*ASSIGNMENT*: Would you give the number of lines in the entries that contain the word "Selakovic"? Nothing else is needed.

- Opening Delimiter -

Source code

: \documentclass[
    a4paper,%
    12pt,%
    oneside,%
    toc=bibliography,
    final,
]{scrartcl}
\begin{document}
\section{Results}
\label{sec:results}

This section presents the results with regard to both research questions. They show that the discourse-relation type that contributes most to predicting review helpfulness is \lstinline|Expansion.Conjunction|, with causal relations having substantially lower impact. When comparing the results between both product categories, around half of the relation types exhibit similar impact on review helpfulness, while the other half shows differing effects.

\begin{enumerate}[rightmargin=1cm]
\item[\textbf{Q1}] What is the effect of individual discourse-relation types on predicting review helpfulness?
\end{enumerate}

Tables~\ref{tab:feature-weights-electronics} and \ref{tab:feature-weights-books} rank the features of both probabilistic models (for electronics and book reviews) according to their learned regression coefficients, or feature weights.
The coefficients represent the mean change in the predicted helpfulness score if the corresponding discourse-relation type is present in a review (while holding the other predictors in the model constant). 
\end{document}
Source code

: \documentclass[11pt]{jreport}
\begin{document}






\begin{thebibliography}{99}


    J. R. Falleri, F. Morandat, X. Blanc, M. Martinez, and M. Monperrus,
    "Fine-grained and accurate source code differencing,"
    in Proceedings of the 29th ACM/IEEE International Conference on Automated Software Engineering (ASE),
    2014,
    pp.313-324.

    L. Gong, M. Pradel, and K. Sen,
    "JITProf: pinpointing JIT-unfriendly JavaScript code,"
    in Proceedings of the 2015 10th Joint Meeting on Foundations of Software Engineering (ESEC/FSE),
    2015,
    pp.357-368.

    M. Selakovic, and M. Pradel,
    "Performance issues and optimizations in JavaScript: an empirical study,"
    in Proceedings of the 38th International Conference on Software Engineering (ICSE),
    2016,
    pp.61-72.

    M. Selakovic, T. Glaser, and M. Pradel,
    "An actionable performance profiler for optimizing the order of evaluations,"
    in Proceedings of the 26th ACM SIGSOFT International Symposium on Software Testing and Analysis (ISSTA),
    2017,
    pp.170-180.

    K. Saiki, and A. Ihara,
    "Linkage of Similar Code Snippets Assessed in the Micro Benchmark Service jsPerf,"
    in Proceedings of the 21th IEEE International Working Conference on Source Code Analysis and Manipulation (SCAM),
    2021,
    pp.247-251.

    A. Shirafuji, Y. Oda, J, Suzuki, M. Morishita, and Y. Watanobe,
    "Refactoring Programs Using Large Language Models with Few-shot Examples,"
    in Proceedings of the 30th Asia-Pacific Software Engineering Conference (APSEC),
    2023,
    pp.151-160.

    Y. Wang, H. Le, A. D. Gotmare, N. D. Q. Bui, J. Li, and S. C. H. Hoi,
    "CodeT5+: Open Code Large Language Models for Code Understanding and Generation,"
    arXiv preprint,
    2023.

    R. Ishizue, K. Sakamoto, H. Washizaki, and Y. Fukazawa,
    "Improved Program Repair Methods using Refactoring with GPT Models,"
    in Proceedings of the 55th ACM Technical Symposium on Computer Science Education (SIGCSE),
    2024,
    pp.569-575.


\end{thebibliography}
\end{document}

- Closing Delimiter -

*PROBLEM SOLUTION*: 2